The poet and singer-songwriter had been happy to let Kelley Lynch, a friend and business manager handle his earthly affairs. To that end, she had been given a broad power of attorney over Cohen’s finances. When in October 2004 Leonhard Cohen received a phone call from his daughter, Lorca, he heard about an enigmatic conversation his daughter had with an employee of his business manager Ms. Lynch. The employee warned Lorca that Leonhard should urgently check his bank accounts. After having flown back home from Montreal to Los Angeles, the singer indeed made the discovery that substantial sums of money had disappeared from various bank accounts.


Cohen’s biographer writes that in a first reaction he had wanted to walk away from the whole thing because he did not want to be involved in distractive and time consuming litigation. This passive attitude to damage recovery however was not possible. Large sums of the missing money had made up investments in retirement accounts and charitable trust funds, which left the singer liable to substantial tax payments — while there was no more money left to cover these liabilities.

In a declaration in support of default against his former manager filed at the Los Angeles Supreme Court in May 2006, Cohen stated that he had inaugurated a forensic accounting investigation. This investigation had revealed that in excess of USD 7 million had been illegally and fraudulently taken from private accounts and from the accounts of legal entities of which the singer was the sole owner (The Leonhard Cohen Family trust, his estate planning firm Leonhard Cohen Investments, LLC) or the economic beneficiary (Traditional Holdings).

Cohen — back then already beyond retirement age — was forced to go back to work. The singer was broke and had to meet the obligation to rebuild his finances.

The fraudulent activity could be probably dated back until 1996, the same year Leonhard was ordained as a Buddhist monk. A sale of the record royalties for USD 8 million to Sony which had been conducted in 2001 was adding to the damage. This transaction was also organized by the former manager and other aides back then. There was some evidence that this transaction was unnecessary.

After having made up his mind, Leonhard Cohen started various court actions against his former business manager and other aides. In May 2006, the Supreme Court awarded a default judgment against Lynch for USD 7.3 million.

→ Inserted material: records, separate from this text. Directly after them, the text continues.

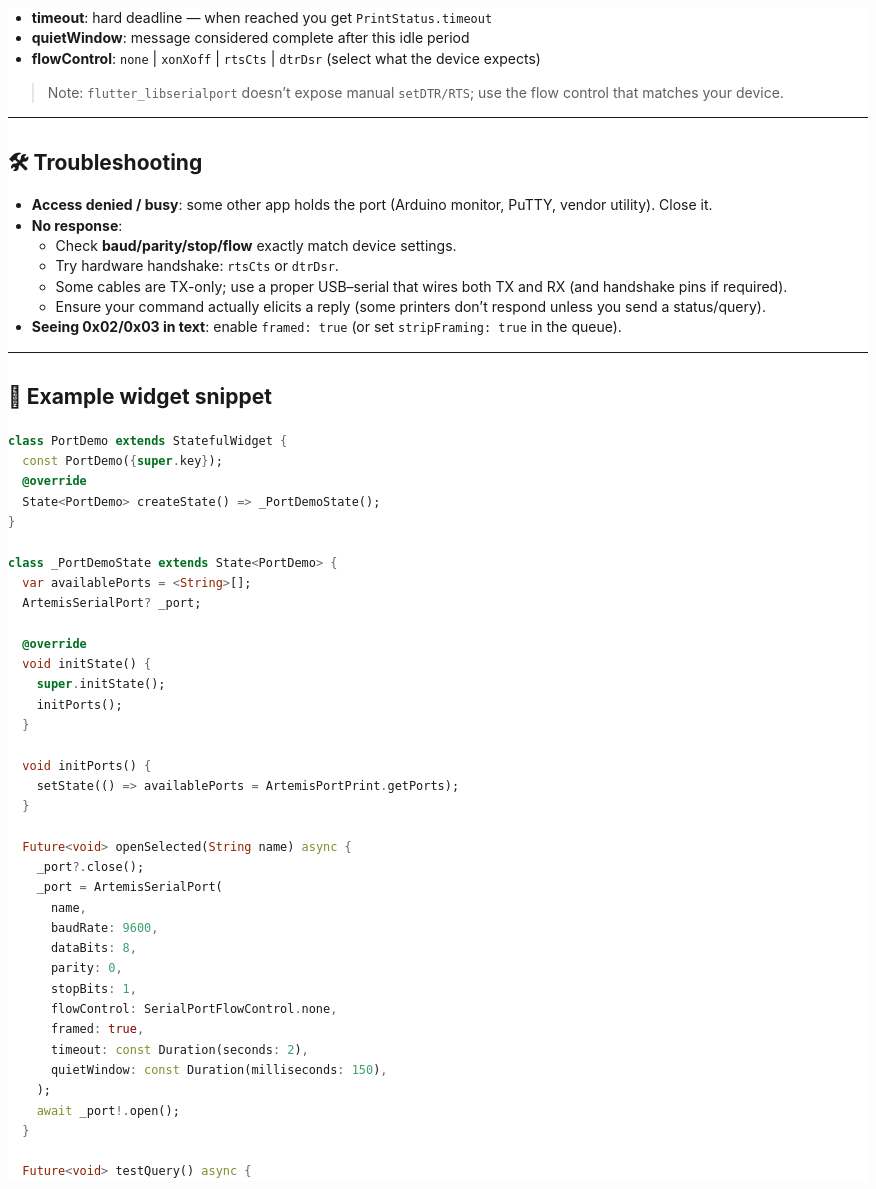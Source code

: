 - **timeout**: hard deadline — when reached you get `PrintStatus.timeout`
- **quietWindow**: message considered complete after this idle period
- **flowControl**: `none` | `xonXoff` | `rtsCts` | `dtrDsr` (select what the device expects)

> Note: `flutter_libserialport` doesn’t expose manual `setDTR/RTS`; use the flow control that matches your device.

---

## 🛠️ Troubleshooting

- **Access denied / busy**: some other app holds the port (Arduino monitor, PuTTY, vendor utility). Close it.
- **No response**:
    - Check **baud/parity/stop/flow** exactly match device settings.
    - Try hardware handshake: `rtsCts` or `dtrDsr`.
    - Some cables are TX-only; use a proper USB–serial that wires both TX and RX (and handshake pins if required).
    - Ensure your command actually elicits a reply (some printers don’t respond unless you send a status/query).
- **Seeing 0x02/0x03 in text**: enable `framed: true` (or set `stripFraming: true` in the queue).

---

## 🧷 Example widget snippet

```dart
class PortDemo extends StatefulWidget {
  const PortDemo({super.key});
  @override
  State<PortDemo> createState() => _PortDemoState();
}

class _PortDemoState extends State<PortDemo> {
  var availablePorts = <String>[];
  ArtemisSerialPort? _port;

  @override
  void initState() {
    super.initState();
    initPorts();
  }

  void initPorts() {
    setState(() => availablePorts = ArtemisPortPrint.getPorts);
  }

  Future<void> openSelected(String name) async {
    _port?.close();
    _port = ArtemisSerialPort(
      name,
      baudRate: 9600,
      dataBits: 8,
      parity: 0,
      stopBits: 1,
      flowControl: SerialPortFlowControl.none,
      framed: true,
      timeout: const Duration(seconds: 2),
      quietWindow: const Duration(milliseconds: 150),
    );
    await _port!.open();
  }

  Future<void> testQuery() async {
```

Some of the monies were recovered, but not the total amount.
Leonard Cohen’s business manager after having been fired found a new role.

It consisted in harassing the artist sending emails, entering comments in board discussions and making phone calls to the artist and people close to him. In 2012 Kelley Lynch has been jailed for 18 months for harassing the singer-songwriter in violation of restraining orders.
Seven years earlier, during his personal financial crises the singer had an appearance in a short film with the title “This Beggar’s Description”. The soundtrack of the film was constituted by Leonhard Cohen songs that he also no longer owned.